• _WHAT TO WORK ON_:
Check every line of the material below, and show those that contain "partition".

MATERIAL SUPPLIED Block Start

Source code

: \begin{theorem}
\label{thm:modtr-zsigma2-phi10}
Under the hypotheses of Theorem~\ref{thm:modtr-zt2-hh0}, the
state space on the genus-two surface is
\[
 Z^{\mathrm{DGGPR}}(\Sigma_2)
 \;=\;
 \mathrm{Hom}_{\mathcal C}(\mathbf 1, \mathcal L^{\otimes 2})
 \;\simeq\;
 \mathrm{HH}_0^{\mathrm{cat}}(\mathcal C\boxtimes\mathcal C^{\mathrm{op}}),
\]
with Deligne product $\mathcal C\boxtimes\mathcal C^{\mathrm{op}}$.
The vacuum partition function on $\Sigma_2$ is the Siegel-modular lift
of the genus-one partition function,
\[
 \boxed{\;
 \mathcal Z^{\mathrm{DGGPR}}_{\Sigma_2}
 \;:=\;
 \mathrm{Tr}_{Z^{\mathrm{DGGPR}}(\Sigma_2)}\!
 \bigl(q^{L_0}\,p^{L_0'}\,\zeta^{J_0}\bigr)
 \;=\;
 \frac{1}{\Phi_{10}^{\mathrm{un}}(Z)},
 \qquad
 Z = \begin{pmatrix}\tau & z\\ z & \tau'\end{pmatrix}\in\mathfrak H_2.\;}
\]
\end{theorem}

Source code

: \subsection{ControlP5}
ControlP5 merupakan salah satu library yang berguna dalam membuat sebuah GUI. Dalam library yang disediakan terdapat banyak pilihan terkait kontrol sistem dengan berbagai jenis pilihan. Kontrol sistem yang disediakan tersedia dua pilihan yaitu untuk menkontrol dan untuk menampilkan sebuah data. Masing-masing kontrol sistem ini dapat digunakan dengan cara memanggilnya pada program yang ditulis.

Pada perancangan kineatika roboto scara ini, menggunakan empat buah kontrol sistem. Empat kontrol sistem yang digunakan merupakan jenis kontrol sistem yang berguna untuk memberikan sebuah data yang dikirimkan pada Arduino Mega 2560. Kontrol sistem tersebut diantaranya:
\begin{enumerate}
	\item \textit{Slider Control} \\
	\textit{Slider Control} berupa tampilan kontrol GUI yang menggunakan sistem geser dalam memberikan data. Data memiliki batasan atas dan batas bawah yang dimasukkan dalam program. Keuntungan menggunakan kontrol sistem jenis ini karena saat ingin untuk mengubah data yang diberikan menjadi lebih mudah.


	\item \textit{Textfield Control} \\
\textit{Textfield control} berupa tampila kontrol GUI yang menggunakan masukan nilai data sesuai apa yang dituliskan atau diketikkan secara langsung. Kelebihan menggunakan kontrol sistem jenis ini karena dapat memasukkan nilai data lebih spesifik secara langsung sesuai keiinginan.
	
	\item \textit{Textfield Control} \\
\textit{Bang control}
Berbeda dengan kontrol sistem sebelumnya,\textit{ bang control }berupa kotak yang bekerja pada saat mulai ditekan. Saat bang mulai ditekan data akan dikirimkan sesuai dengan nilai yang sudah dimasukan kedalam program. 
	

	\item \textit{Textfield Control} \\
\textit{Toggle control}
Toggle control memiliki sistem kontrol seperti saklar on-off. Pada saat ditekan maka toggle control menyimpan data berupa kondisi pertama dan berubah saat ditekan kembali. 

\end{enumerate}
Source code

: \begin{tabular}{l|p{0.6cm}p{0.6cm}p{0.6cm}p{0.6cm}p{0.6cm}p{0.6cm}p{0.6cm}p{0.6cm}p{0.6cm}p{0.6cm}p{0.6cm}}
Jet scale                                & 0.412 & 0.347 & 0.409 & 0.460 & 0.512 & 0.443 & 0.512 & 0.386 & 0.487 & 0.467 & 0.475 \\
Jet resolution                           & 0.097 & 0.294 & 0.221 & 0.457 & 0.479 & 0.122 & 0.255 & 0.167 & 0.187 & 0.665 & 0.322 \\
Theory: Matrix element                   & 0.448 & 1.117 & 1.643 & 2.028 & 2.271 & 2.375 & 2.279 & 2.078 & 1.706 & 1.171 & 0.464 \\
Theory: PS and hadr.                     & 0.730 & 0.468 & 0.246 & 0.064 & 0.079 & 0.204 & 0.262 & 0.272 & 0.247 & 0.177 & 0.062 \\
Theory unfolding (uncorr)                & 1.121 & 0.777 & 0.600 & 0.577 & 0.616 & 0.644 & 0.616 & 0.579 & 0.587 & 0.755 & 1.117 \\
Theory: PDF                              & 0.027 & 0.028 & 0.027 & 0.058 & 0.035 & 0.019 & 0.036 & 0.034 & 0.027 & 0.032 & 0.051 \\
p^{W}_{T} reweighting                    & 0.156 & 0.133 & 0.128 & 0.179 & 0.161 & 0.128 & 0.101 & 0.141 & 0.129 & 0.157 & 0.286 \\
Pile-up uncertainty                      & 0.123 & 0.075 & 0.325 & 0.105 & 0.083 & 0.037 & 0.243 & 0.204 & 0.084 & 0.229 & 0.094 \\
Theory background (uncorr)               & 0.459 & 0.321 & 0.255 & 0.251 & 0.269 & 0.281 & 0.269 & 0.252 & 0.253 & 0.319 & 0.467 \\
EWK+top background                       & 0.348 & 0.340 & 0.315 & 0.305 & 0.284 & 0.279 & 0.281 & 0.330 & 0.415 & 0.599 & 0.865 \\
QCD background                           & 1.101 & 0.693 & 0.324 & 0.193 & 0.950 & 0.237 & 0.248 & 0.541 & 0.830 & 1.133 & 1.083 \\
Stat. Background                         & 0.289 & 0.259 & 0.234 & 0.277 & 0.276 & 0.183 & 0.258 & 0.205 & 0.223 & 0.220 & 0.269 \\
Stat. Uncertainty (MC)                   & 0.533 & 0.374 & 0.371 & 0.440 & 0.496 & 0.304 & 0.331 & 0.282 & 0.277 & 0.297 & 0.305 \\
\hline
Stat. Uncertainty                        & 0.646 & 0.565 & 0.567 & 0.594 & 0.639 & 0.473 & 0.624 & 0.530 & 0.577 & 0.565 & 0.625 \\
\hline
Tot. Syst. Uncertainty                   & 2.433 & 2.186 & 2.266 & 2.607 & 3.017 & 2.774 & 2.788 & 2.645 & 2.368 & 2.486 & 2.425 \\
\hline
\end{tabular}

MATERIAL SUPPLIED Block End

• _OUTPUT FOR THIS EXERCISE_:
The vacuum partition function on $\Sigma_2$ is the Siegel-modular lift
of the genus-one partition function,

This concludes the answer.